Güzel anılara sahip olduğum başka bir hemşire de Albina Cuminetti. Ben ergenlik çağındayken altmışlı yaşlarının başında olan bu dul hemşire ibadetlerin yapıldığı binada oturuyordu. 1920’lerin başında İtalya’da bir kolportördü (tamgün iyi haberi duyuran). Albina o dönemdeki faaliyetimizle ilgili harika şeyler anlatırdı.
Albina’nın yayınlarımızdan ve diğer tarihi nesnelerden oluşan bir koleksiyonu vardı. Bir gün Mukaddes Kitap Tetkikçilerinin (o zamanlar Yehova’nın Şahitleri öyle biliniyordu) eskiden taktığı ve üzerinde haç ve taç bulunan bir rozet gördüm. Haçın putperest bir kökeni olduğunu bildiğim için kendimi tutamadım ve şaşkınlıkla kıkırdadım. O zaman Albina hiç unutamadığım bir şey söyledi. Zekeriya 4:10 ayetini farklı sözlerle ifade ederek şöyle dedi: “Küçük işler gününü hor görme.”
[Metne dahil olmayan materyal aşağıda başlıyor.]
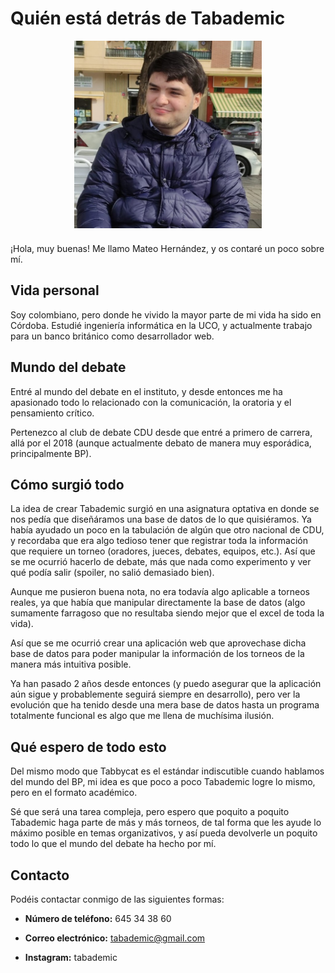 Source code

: # Quién está detrás de Tabademic

<div style="display: flex; justify-content: center; margin-bottom: 1.5rem;">

<img src="https://raw.githubusercontent.com/Mateo803/Tabademic-docs/main/docs/_images/yo.jpg?sanitize=true" width=300px height=300px>

</div>

¡Hola, muy buenas! Me llamo Mateo Hernández, y os contaré un poco sobre mí.


## Vida personal

Soy colombiano, pero donde he vivido la mayor parte de mi vida ha sido en Córdoba. Estudié ingeniería informática en la UCO, y actualmente trabajo para un banco británico como desarrollador web.

## Mundo del debate

Entré al mundo del debate en el instituto, y desde entonces me ha apasionado todo lo relacionado con la comunicación, la oratoria y el pensamiento crítico.

Pertenezco al club de debate CDU desde que entré a primero de carrera, allá por el 2018 (aunque actualmente debato de manera muy esporádica, principalmente BP).

## Cómo surgió todo

La idea de crear Tabademic surgió en una asignatura optativa en donde se nos pedía que diseñáramos una base de datos de lo que quisiéramos. Ya había ayudado un poco en la tabulación de algún que otro nacional de CDU, y recordaba que era algo tedioso tener que registrar toda la información que requiere un torneo (oradores, jueces, debates, equipos, etc.). Así que se me ocurrió hacerlo de debate, más que nada como experimento y ver qué podía salir (spoiler, no salió demasiado bien).

Aunque me pusieron buena nota, no era todavía algo aplicable a torneos reales, ya que había que manipular directamente la base de datos (algo sumamente farragoso que no resultaba siendo mejor que el excel de toda la vida).

Así que se me ocurrió crear una aplicación web que aprovechase dicha base de datos para poder manipular la información de los torneos de la manera más intuitiva posible.

Ya han pasado 2 años desde entonces (y puedo asegurar que la aplicación aún sigue y probablemente seguirá siempre en desarrollo), pero ver la evolución que ha tenido desde una mera base de datos hasta un programa totalmente funcional es algo que me llena de muchísima ilusión.

## Qué espero de todo esto

Del mismo modo que Tabbycat es el estándar indiscutible cuando hablamos del mundo del BP, mi idea es que poco a poco Tabademic logre lo mismo, pero en el formato académico.

Sé que será una tarea compleja, pero espero que poquito a poquito Tabademic haga parte de más y más torneos, de tal forma que les ayude lo máximo posible en temas organizativos, y así pueda devolverle un poquito todo lo que el mundo del debate ha hecho por mí.

## Contacto

Podéis contactar conmigo de las siguientes formas:

* **Número de teléfono:** 645 34 38 60

* **Correo electrónico:** tabademic@gmail.com

* **Instagram:** tabademic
Bu sözler bana önemli bir ders verdi. İlk Mukaddes Kitap Tetkikçileri hakikatle ilgili tam anlayışa sahip olmasalar da onlara saygı göstermeliydim. Ayrıca tüm yayınlar İtalyancada mevcut olmadığından kardeşlerin değişen anlayışları öğrenmesi biraz zaman alıyordu. Yine de Yehova onların çabalarına değer veriyordu, ben de aynısını yapmalıydım.
Aramızdaki yaş farkına rağmen Albina’yla sohbet etmeyi çok seviyordum. O, Maria ve zorluklara rağmen sadakatle Yehova’ya hizmet eden başka gayretli hemşireler rol modellerim oldu. Onları tanıma fırsatına sahip olduğum için çok minnettarım.
Beytel Hizmeti Hediyesi
1955 yılının yazında “Muzaffer Krallık” temalı bölge ibadetine katılmak için Roma’ya gittim. Ayrıca başka ülkelerden gelen delegelerle Beyteli ziyaret ettik. Kendi kendime şöyle düşündüm: “Burada hizmet etmek ne kadar güzel olurdu!”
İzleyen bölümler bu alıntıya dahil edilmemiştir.